The evolution of nerd culture
and its assimilation by the mainstream

The term nerd was actually invented by Dr. Seuss to describe a fictional character in the book “If I Ran the Zoo” and at the time it had nothing to do with the meaning we give it today. During the fifties it somehow became slang synonym with square, meaning, someone who didn’t belong to this or that counterculture, an interesting point is that originally it might have been KNURD and not NERD, knurd being drunk backwards, symbolizing someone who didn’t like to party. One thing though is that nerd did not denote high intelligence, remember, after world war two and until the late sixties, science was idealized, subjects like nuclear energy and even the moon landing were things to strive for, a new age where the highly skilled, highly intelligent ruled and made the though decisions, a golden age.

The next step is harder to pinpoint, but somewhere during the sixties tv shows started to call the professorial, antisocial, ostracised, introvert, smart type of people as nerds and once tv decided those caricatures were nerds, the term was ready to be used by the populace. This trend continued during the following decades and with the advent of the home electronics market during the eighties and nineties, the number of real life nerds exploded and with bigger number, pride for being a nerd was born, being a misfit was an identity and it had a name, many time self-imposed. As we entered the 2000’s and with the mainstreaming of the internet, the nerds were usually the ones holding the pen in regards to what was published on the web , hence the slow acceptance and actual cool status of being a nerd

Nowadays the nerd culture has many different ramifications, the game nerd, comics nerd, movie nerd, otaku (Japanese culture nerd) which in Japanese actually means someone who has a hobby that they spend more time, money, and effort on than normal people do, technology nerd, science nerd, etc. all these have their niche of expertise and are very much so as the sixties represented them, shy and introvert people with a lack of interest for the social world.

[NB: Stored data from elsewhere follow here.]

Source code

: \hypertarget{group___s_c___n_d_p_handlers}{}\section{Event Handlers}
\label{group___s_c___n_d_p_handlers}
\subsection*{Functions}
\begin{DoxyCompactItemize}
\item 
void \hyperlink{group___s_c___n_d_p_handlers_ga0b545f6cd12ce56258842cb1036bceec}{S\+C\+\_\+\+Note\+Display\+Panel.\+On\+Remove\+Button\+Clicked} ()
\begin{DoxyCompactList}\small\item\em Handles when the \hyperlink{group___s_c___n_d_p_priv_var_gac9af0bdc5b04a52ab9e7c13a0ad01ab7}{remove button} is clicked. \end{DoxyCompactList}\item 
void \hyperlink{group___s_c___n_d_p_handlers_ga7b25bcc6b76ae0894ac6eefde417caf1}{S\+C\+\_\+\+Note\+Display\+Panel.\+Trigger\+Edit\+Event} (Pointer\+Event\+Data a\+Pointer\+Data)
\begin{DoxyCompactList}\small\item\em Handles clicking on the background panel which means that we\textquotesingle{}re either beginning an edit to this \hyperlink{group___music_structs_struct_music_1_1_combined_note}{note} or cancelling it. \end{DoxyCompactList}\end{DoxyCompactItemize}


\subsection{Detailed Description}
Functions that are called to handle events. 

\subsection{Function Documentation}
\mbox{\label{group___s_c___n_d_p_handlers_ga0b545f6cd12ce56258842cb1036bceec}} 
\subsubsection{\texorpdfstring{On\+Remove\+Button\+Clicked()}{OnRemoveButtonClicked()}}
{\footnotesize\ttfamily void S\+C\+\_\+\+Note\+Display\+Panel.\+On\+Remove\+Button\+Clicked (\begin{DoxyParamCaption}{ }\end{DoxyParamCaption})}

Presently we can see how people who were nerds during the eighties are starting to morph the mainstream landscape. They’re making what was once exclusive nerd knowledge, known to a wider audience. The best example being movies, once stories (supposedly) for kids are nowadays the major releases in theatres. Movies like spider man, the avengers, transformers, once exclusive nerd territory is now embedded into the mainstream. However, the true knowledge of these subjects still belongs to nerds, even if millions wear a superman t-shirt and know that is weakness is kryptonite I doubt 1 per cent knows is name is Kal-El, they might know professor X but they’ll have no idea that the juggernaut is his stepbrother. Just because nerd culture is cool and present on the mainstream, the simple fact of wearing something doesn’t make someone a nerd. Being a nerd is a frame of mind, a form of thinking, a set of tastes and the knowledge to go with it. It is not a style.